Dabei gibt es sogar unter den "ganz Großen" (wie z.B. Robby Williams) Vertreter, die öffentlich zum freien Kopieren ihrer Musik aufrufen (was wohl selbst seine Produzenten erblassen ließ) - die ja immerhin die beste Werbung für den Künstler ist. "Kopiert meine Musik und kommt zu meinen Konzerten!..." - das finde ich fair und zukunftsfähig... Allerdings verdienen dann viele, die sich an die Millionen für's wenig bis nix tun gewöhnt haben, wieder ganz schön "normal" aus...
Aber:
Wir ALLE bezahlen schon immer - d.h. beim Kauf einer Leerkassette bis hin zum CD- und DVD-Brenner im Computer - mit der sog. "Kopierschutzabgabe" kräftig mit. Dabei spielt es - wie bei der GEZ - keine Rolle, ob ich den CD-Brenner oder die Musikkassette verwende, ob ich darauf meine eigenen Aufzeichnungen oder Urlausb-Foto-Sammlung unterbringe. Dann allerdings frage ich mich, warum dann das Kopieren nicht auch erlaubt wird...
Das man in Deutschland YouTube & Co. überhaupt noch im Netz erreichen kann, liegt an der "gütlichen Einigung" von GEMA und YouTube. Nachdem die GEMA an YouTube eine gepfefferte Rechnung über zig Millionen schrieb (und YouTube ablehnte) drohte die Einstellung der Website in Deutschland.

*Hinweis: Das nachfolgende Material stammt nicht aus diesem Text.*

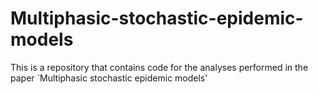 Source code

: # Multiphasic-stochastic-epidemic-models
This is a repository that contains code for the analyses performed in the paper `Multiphasic stochastic epidemic models'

Mittlerweile haben sich GEMA und YouTube wohl geeinigt - über "genauere Beträge" hat man Stillschweigen vereinbart. Kleinere offene Videoportale haben in Deutschland keine Existenzmöglichkeit - schon gar keine nichtkommerziellen. Wer heute einen Internetansachluß (und das zu verwendung nötige )

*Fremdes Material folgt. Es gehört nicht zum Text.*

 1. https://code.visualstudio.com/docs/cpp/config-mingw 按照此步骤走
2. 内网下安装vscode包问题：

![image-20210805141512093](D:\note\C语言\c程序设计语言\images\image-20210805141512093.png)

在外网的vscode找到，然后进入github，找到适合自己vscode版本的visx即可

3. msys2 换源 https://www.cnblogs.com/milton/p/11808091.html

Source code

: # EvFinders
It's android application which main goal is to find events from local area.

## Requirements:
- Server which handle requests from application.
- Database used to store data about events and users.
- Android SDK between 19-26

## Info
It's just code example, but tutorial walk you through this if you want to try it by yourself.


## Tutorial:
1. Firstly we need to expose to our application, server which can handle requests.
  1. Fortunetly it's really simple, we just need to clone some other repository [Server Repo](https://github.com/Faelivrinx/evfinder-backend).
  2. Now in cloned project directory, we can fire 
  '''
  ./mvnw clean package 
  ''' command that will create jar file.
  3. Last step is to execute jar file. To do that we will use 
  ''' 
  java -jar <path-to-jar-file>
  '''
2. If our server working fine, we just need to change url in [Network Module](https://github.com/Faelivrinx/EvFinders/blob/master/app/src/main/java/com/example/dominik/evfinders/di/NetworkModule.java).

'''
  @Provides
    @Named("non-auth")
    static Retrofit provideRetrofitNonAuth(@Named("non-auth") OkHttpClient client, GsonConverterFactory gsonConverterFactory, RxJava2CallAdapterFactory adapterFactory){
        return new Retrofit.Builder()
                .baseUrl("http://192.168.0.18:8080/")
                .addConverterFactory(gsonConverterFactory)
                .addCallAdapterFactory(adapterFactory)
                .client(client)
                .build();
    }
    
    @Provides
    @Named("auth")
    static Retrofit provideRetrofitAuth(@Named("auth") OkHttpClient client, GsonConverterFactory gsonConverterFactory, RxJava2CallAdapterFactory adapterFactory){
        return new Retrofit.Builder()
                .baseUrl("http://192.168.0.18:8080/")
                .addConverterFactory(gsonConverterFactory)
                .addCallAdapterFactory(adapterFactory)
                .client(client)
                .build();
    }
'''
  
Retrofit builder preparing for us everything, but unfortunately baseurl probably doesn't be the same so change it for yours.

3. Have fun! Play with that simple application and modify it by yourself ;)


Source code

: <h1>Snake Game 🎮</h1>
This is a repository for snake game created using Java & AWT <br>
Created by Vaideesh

Der neueste Clou u.a. der "Links-Autonomen" von ATTAC, den Grünen, ja sogar der "Piratenpartei" wie einer ganzen Reihe "Bürgerrechtsgruppen" ist die "Kulturabgabe".- Alle Bürger sollen monatlich pauschal ca. 5,- EUR "Kulturabgabe" bezahlen - dafür darf dann jeder alle Musik und Filme aus dem Netz herunterladen und verwenden. Die "Kluturabgabe" soll sicherstellen, das auch in Zeiten des Internets die Einkommen der "Kulturschaffenden" gesichert bleiben. Dabei käme bei den "echten" Künstlern - also denen, die Kunst der Kunst und nicht des Kommerzes wegen machen - kein Cent an. Aber selbst wenn - wer wollte festlegen, was "Kunst" ist... Natürlich blieben GEMA, GEZ, Kopierschutzabgaben ebenso erhalten - wir aollen ja alle nicht, das solch "arme" (und kulturell wichtigen!) Künstler wie "Lady Gaga", "Nena" und "die Toten Hosen" doch tatsächlich auf ein Normalverdiener-Niveau verarmen / "verwahrlosen", oder?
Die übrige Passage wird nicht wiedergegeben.